Describe custom sensitive information types with exact data match

Completed

Exact data match (EDM) allows you to create a sensitive information type (SIT) that uses exact data values for identifying and protecting sensitive information. With EDM, you can ensure your SIT:

  • Is easily updated: Quickly adapt to changes in your sensitive data.
  • Reduces false positives: Accurately identify the correct information, minimizing mistakes.
  • Fits structured data: Works well with organized data sets.
  • Ensures privacy: Keeps sensitive data secure and private, even from Microsoft.
  • Integrates across services: Functions with a range of Microsoft cloud services for better data governance.

For example, if you have customer account numbers, EDM specifically flags those numbers only, which significantly lessens the risk of incorrect flags.

Diagram showing how exact data match based classification works.

EDM-based classification enables you to create custom sensitive types that match exact values from a database, which can hold up to 100 million rows of data. This database can be refreshed daily to reflect changes such as new or departing employees, patients, or clients, ensuring your custom sensitive information types remain current and relevant. You can also apply these classifications to policies for enhanced data protection. Examples include Microsoft Purview Data Loss Prevention policies or Microsoft Cloud App Security file policies.

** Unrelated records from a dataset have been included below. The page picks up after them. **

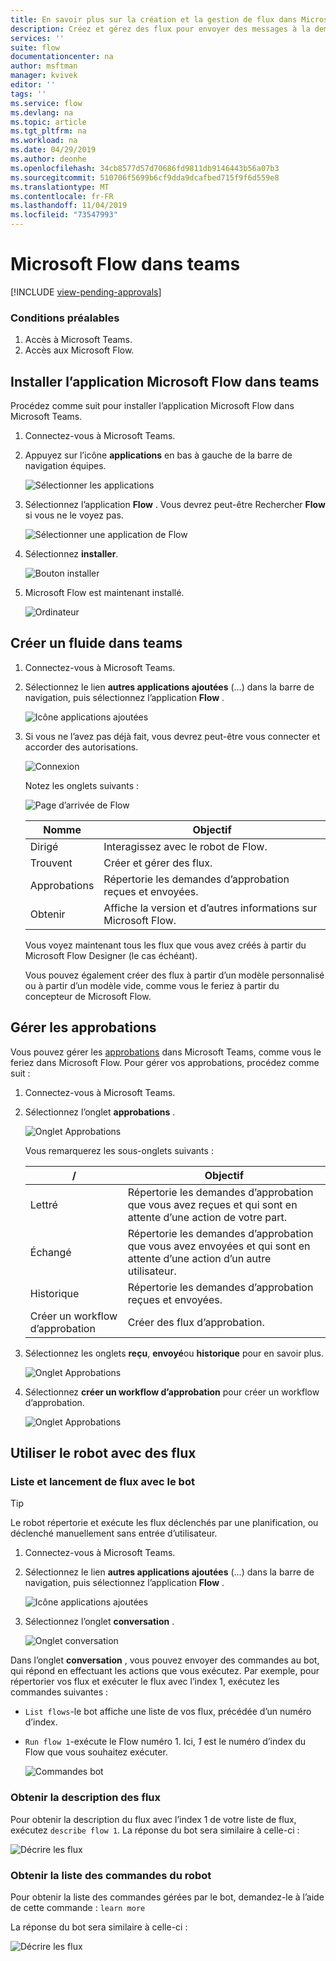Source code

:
 ```yaml
---
title: En savoir plus sur la création et la gestion de flux dans Microsoft teams | Microsoft Docs
description: Créez et gérez des flux pour envoyer des messages à la demande, @mention des utilisateurs et des canaux, publiez des cartes avec des options de réponse, et bien plus encore.
services: ''
suite: flow
documentationcenter: na
author: msftman
manager: kvivek
editor: ''
tags: ''
ms.service: flow
ms.devlang: na
ms.topic: article
ms.tgt_pltfrm: na
ms.workload: na
ms.date: 04/29/2019
ms.author: deonhe
ms.openlocfilehash: 34cb8577d57d70686fd9811db9146443b56a07b3
ms.sourcegitcommit: 510706f5699b6cf9dda9dcafbed715f9f6d559e8
ms.translationtype: MT
ms.contentlocale: fr-FR
ms.lasthandoff: 11/04/2019
ms.locfileid: "73547993"
---
```

# <a name="microsoft-flow-in-teams"></a>Microsoft Flow dans teams
[!INCLUDE [view-pending-approvals](includes/cc-rebrand.md)]

### <a name="prerequisites"></a>Conditions préalables

1. Accès à Microsoft Teams.
1. Accès aux Microsoft Flow.

## <a name="install-the-microsoft-flow-app-in-teams"></a>Installer l’application Microsoft Flow dans teams

Procédez comme suit pour installer l’application Microsoft Flow dans Microsoft Teams.

1. Connectez-vous à Microsoft Teams.

1. Appuyez sur l’icône **applications** en bas à gauche de la barre de navigation équipes.

    ![Sélectionner les applications](media/flows-teams/apps.png)

1. Sélectionnez l’application **Flow** . Vous devrez peut-être Rechercher **Flow** si vous ne le voyez pas.

    ![Sélectionner une application de Flow](media/flows-teams/select-flow-app.png)

1. Sélectionnez **installer**.

    ![Bouton installer](media/flows-teams/select-install.png)

1. Microsoft Flow est maintenant installé.

    ![Ordinateur](media/flows-teams/flow-installed.png)


## <a name="create-a-flow-in-teams"></a>Créer un fluide dans teams

1. Connectez-vous à Microsoft Teams.

1. Sélectionnez le lien **autres applications ajoutées** (...) dans la barre de navigation, puis sélectionnez l’application **Flow** .

    ![Icône applications ajoutées](media/flows-teams/added-apps-icon.png)

1. Si vous ne l’avez pas déjà fait, vous devrez peut-être vous connecter et accorder des autorisations.

    ![Connexion](media/flows-teams/grant-permissions-sign-in.png)


    Notez les onglets suivants :

    ![Page d’arrivée de Flow](media/flows-teams/flow-landing-page.png)

    Nomme|Objectif
    ----|-----|
    Dirigé|Interagissez avec le robot de Flow.
    Trouvent|Créer et gérer des flux.
    Approbations|Répertorie les demandes d’approbation reçues et envoyées.
    Obtenir|Affiche la version et d’autres informations sur Microsoft Flow.


    Vous voyez maintenant tous les flux que vous avez créés à partir du Microsoft Flow Designer (le cas échéant). 

    Vous pouvez également créer des flux à partir d’un modèle personnalisé ou à partir d’un modèle vide, comme vous le feriez à partir du concepteur de Microsoft Flow. 

## <a name="manage-approvals"></a>Gérer les approbations

Vous pouvez gérer les [approbations](modern-approvals.md) dans Microsoft Teams, comme vous le feriez dans Microsoft Flow. Pour gérer vos approbations, procédez comme suit :

1. Connectez-vous à Microsoft Teams.
1. Sélectionnez l’onglet **approbations** .

    ![Onglet Approbations](media/flows-teams/approvals-tab.png)

    Vous remarquerez les sous-onglets suivants :

    /|Objectif
    ----|-----|
    Lettré|Répertorie les demandes d’approbation que vous avez reçues et qui sont en attente d’une action de votre part.
    Échangé|Répertorie les demandes d’approbation que vous avez envoyées et qui sont en attente d’une action d’un autre utilisateur.
    Historique|Répertorie les demandes d’approbation reçues et envoyées.
    Créer un workflow d’approbation|Créer des flux d’approbation.

1. Sélectionnez les onglets **reçu**, **envoyé**ou **historique** pour en savoir plus.

    ![Onglet Approbations](media/flows-teams/approvals-tab-2.png)

1. Sélectionnez **créer un workflow d’approbation** pour créer un workflow d’approbation.

    ![Onglet Approbations](media/flows-teams/approvals-tab-3.png)

## <a name="use-the-bot-with-flows"></a>Utiliser le robot avec des flux

### <a name="list-and-launch-flows-with-the-bot"></a>Liste et lancement de flux avec le bot

> [!TIP]
> Le robot répertorie et exécute les flux déclenchés par une planification, ou déclenché manuellement sans entrée d’utilisateur.

1. Connectez-vous à Microsoft Teams.
1. Sélectionnez le lien **autres applications ajoutées** (...) dans la barre de navigation, puis sélectionnez l’application **Flow** .

    ![Icône applications ajoutées](media/flows-teams/added-apps-icon.png)
    
1. Sélectionnez l’onglet **conversation** .

    ![Onglet conversation](media/flows-teams/conversations-tab.png)

Dans l’onglet **conversation** , vous pouvez envoyer des commandes au bot, qui répond en effectuant les actions que vous exécutez. Par exemple, pour répertorier vos flux et exécuter le flux avec l’index 1, exécutez les commandes suivantes :

- ```List flows```-le bot affiche une liste de vos flux, précédée d’un numéro d’index.
- ```Run flow 1```-exécute le Flow numéro 1. Ici, *1* est le numéro d’index du Flow que vous souhaitez exécuter.

   ![Commandes bot](media/flows-teams/bot-commands.png)

### <a name="get-the-description-for-flows"></a>Obtenir la description des flux

Pour obtenir la description du flux avec l’index 1 de votre liste de flux, exécutez ```describe flow 1```. La réponse du bot sera similaire à celle-ci :

   ![Décrire les flux](media/flows-teams/bot-describe.png)

### <a name="get-the-list-of-commands-for-the-bot"></a>Obtenir la liste des commandes du robot

Pour obtenir la liste des commandes gérées par le bot, demandez-le à l’aide de cette commande : ```learn more``` 

La réponse du bot sera similaire à celle-ci :

![Décrire les flux](media/flows-teams/bot-learn-more.png)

What's different in an EDM SIT

When you work with EDM SITs, it's helpful to understand a few concepts that are unique to them.

Schema

The schema is a blueprint in an XML file format. It defines:

  • The name of the schema, later referred to as the DataStore.
  • The field names that your sensitive information source table contains. Each schema field corresponds directly to a column in your table.
  • Which fields are searchable.
  • A configurable match, which is an adjustable parameter for refining your search, like ignoring case sensitivity or punctuation in the data you're searching for.

Sensitive information source table

The sensitive information source table contains the values that the EDM SIT looks for. It contains:

  • Column headers represent the field names.
  • Rows correspond to individual records.
  • Each cell holds the specific value for its record and field.

Here's a simple example of a sensitive information source table:

First name Last name Date of birth
Isaiah Langer 05-05-1960
Ana Bowman 11-24-1971
Oscar Ward 02-12-1998

Rule package

Every SIT has a rule package. You use the rule package in an EDM SIT to define:

  • Matches specify the field used as the primary element for exact lookups. It can be a regular expression with or without a checksum validation, a keyword list, a keyword dictionary, or a function.
  • Classification determines the specific sensitive information type match criteria that triggers a search using EDM.
  • Supporting elements are extra pieces of data that, when found near the primary data, increase the likelihood that a match is correct. For instance, finding the keyword "SSN" in close proximity to an actual social security number. A supporting element can be a regular expression with or without a checksum validation, keyword list, or a keyword dictionary
  • Confidence Levels indicate the degree of certainty in a match, ranging from high to low, based on the amount of supporting evidence found with the primary element.
  • Proximity refers to the distance, in characters, between the primary and supporting elements.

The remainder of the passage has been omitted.